● **Problem requirements**
Please filter the entries and return only the lines that include "statement".

● **Dataset records**
☆ ☆ ☆
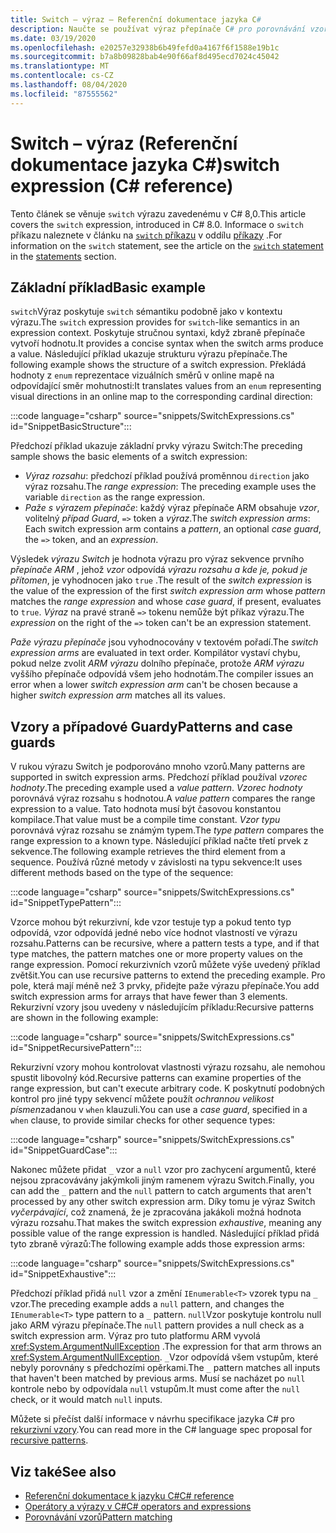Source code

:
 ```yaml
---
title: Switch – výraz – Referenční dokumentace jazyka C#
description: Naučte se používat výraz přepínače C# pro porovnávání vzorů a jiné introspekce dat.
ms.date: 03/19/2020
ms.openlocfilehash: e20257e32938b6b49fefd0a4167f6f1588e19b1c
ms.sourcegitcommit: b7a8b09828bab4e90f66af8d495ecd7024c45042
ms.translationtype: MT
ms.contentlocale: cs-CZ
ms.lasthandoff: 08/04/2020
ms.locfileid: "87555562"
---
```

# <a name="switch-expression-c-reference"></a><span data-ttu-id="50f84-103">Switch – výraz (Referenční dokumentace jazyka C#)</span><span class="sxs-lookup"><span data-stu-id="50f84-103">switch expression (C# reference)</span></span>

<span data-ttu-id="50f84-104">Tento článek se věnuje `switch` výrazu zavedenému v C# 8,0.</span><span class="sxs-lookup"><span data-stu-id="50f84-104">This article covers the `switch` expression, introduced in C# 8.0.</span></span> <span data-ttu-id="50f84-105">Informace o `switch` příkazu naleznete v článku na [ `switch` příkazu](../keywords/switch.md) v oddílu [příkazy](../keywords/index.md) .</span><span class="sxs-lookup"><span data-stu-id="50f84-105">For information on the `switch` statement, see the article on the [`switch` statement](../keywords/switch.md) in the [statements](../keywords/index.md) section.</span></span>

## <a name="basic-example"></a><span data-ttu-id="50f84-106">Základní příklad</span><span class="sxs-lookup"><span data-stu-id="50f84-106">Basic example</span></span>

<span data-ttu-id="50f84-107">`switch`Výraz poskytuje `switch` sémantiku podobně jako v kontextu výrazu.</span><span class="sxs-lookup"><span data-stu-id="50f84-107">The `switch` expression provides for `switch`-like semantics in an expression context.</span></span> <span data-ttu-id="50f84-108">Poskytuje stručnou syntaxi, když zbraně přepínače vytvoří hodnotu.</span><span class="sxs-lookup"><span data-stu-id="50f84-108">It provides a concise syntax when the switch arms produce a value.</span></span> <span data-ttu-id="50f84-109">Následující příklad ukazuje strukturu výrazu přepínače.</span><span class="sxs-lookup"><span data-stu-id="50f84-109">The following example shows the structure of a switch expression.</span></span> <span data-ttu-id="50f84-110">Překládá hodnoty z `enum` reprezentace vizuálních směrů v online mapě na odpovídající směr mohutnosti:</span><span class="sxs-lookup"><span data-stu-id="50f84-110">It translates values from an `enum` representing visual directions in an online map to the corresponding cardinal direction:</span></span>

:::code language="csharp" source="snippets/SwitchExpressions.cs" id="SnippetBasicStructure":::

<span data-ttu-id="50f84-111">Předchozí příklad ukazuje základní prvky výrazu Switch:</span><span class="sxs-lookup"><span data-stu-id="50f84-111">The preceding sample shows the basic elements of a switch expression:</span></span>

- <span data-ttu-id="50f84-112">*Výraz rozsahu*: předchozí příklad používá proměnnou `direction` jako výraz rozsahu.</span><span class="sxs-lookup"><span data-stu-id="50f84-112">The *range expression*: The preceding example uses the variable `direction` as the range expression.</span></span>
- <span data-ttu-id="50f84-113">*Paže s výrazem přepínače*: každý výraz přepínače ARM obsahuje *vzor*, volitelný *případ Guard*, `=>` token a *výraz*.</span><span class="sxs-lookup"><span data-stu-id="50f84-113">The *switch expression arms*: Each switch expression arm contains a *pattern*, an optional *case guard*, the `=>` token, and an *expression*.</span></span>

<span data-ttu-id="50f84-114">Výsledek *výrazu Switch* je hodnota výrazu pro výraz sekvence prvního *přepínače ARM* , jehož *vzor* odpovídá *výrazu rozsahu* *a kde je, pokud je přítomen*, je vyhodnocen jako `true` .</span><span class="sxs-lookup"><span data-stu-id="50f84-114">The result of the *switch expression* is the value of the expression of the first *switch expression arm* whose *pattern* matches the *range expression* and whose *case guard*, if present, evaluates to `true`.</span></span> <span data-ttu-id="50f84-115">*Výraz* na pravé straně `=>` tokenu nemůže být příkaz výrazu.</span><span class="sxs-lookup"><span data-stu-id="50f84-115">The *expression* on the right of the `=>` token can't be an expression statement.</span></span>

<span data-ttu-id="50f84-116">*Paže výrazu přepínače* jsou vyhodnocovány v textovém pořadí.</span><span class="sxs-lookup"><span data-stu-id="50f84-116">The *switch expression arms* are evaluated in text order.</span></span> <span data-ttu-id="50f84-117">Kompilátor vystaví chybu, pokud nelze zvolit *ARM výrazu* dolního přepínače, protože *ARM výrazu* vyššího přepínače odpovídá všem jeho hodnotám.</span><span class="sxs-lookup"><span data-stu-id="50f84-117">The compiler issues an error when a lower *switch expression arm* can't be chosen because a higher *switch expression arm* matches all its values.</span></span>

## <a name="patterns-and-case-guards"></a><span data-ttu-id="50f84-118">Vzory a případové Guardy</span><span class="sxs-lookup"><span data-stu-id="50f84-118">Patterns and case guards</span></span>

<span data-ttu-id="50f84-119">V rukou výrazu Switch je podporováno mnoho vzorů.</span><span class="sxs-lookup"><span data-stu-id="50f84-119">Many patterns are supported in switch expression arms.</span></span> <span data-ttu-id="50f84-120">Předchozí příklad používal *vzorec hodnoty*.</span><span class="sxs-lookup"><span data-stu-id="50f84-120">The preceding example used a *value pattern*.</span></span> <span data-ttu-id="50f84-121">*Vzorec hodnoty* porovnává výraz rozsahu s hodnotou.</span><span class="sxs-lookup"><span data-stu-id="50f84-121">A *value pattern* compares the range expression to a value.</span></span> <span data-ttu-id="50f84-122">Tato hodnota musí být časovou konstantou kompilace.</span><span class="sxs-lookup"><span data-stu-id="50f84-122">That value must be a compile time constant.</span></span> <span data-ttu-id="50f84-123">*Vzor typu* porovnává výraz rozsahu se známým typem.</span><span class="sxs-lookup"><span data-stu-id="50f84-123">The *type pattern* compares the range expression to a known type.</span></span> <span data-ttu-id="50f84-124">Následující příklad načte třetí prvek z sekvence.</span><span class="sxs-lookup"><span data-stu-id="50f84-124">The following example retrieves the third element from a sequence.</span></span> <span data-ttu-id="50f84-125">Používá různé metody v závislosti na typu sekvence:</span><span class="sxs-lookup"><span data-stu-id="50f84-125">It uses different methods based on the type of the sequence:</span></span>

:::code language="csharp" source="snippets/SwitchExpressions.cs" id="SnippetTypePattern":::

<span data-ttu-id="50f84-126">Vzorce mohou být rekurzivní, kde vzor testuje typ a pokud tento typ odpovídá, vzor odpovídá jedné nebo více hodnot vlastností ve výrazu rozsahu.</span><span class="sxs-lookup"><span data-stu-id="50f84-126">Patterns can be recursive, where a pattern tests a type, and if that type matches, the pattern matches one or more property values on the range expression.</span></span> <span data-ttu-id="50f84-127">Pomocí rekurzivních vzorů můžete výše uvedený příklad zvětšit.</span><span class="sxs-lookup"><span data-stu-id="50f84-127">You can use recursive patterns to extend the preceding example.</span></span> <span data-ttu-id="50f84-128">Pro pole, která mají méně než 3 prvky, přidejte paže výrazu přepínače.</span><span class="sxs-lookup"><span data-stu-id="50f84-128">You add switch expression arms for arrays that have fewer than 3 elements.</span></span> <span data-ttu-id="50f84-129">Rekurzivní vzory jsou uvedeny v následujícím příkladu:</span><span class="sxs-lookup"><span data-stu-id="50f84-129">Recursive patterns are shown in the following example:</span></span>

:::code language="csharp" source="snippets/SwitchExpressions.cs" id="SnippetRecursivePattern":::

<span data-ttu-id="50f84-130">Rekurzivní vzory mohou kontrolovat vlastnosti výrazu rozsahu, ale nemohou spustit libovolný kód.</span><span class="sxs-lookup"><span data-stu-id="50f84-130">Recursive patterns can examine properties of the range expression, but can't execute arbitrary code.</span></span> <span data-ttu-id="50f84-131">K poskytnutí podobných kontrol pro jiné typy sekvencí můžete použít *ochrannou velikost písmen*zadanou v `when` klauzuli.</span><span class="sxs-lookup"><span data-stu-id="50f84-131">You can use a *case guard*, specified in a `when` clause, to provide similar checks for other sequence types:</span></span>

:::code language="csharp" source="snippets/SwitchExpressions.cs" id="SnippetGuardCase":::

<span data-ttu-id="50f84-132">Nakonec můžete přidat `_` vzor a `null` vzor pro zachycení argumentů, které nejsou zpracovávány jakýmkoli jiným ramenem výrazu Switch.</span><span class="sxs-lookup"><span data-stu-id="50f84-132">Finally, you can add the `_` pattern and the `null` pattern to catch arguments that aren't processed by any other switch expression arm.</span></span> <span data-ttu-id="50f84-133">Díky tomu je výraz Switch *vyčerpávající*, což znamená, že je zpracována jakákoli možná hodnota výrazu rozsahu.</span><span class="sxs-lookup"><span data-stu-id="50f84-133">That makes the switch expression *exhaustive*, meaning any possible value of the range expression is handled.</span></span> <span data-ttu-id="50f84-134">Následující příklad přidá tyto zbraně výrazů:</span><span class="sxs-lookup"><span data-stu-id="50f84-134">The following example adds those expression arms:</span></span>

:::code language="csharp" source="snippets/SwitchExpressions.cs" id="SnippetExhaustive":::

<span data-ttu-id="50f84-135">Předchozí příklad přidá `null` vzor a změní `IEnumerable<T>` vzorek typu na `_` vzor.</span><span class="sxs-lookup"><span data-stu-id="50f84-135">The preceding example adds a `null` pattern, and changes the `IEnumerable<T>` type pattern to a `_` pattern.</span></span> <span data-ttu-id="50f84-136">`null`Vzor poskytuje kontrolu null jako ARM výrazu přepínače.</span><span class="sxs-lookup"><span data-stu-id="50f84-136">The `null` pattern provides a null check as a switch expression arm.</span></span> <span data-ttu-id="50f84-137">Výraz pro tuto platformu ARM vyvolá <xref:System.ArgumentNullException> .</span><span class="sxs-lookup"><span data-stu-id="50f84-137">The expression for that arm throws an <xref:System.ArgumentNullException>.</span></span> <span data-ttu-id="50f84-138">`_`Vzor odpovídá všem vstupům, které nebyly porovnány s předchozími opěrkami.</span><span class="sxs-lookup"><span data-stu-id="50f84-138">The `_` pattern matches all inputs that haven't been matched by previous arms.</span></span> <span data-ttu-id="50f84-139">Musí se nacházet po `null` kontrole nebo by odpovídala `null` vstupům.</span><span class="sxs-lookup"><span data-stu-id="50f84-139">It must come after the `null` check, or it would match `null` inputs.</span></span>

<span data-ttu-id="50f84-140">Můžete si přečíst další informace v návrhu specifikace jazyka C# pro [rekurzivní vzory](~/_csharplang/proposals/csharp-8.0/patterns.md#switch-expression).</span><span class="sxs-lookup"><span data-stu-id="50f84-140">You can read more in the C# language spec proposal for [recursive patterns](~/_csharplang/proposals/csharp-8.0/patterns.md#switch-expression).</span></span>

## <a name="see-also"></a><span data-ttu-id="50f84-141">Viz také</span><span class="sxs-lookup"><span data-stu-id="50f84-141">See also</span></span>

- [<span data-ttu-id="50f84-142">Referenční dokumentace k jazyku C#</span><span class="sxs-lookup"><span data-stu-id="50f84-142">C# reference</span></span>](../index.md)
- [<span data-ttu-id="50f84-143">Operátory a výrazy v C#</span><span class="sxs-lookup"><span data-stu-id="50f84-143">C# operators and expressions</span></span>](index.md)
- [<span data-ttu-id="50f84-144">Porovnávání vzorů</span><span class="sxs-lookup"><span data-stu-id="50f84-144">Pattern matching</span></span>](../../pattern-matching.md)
☆ ☆ ☆
● **Response box**
<span data-ttu-id="50f84-104">Tento článek se věnuje `switch` výrazu zavedenému v C# 8,0.</span><span class="sxs-lookup"><span data-stu-id="50f84-104">This article covers the `switch` expression, introduced in C# 8.0.</span></span> <span data-ttu-id="50f84-105">Informace o `switch` příkazu naleznete v článku na [ `switch` příkazu](../keywords/switch.md) v oddílu [příkazy](../keywords/index.md) .</span><span class="sxs-lookup"><span data-stu-id="50f84-105">For information on the `switch` statement, see the article on the [`switch` statement](../keywords/switch.md) in the [statements](../keywords/index.md) section.</span></span>
<span data-ttu-id="50f84-114">Výsledek *výrazu Switch* je hodnota výrazu pro výraz sekvence prvního *přepínače ARM* , jehož *vzor* odpovídá *výrazu rozsahu* *a kde je, pokud je přítomen*, je vyhodnocen jako `true` .</span><span class="sxs-lookup"><span data-stu-id="50f84-114">The result of the *switch expression* is the value of the expression of the first *switch expression arm* whose *pattern* matches the *range expression* and whose *case guard*, if present, evaluates to `true`.</span></span> <span data-ttu-id="50f84-115">*Výraz* na pravé straně `=>` tokenu nemůže být příkaz výrazu.</span><span class="sxs-lookup"><span data-stu-id="50f84-115">The *expression* on the right of the `=>` token can't be an expression statement.</span></span>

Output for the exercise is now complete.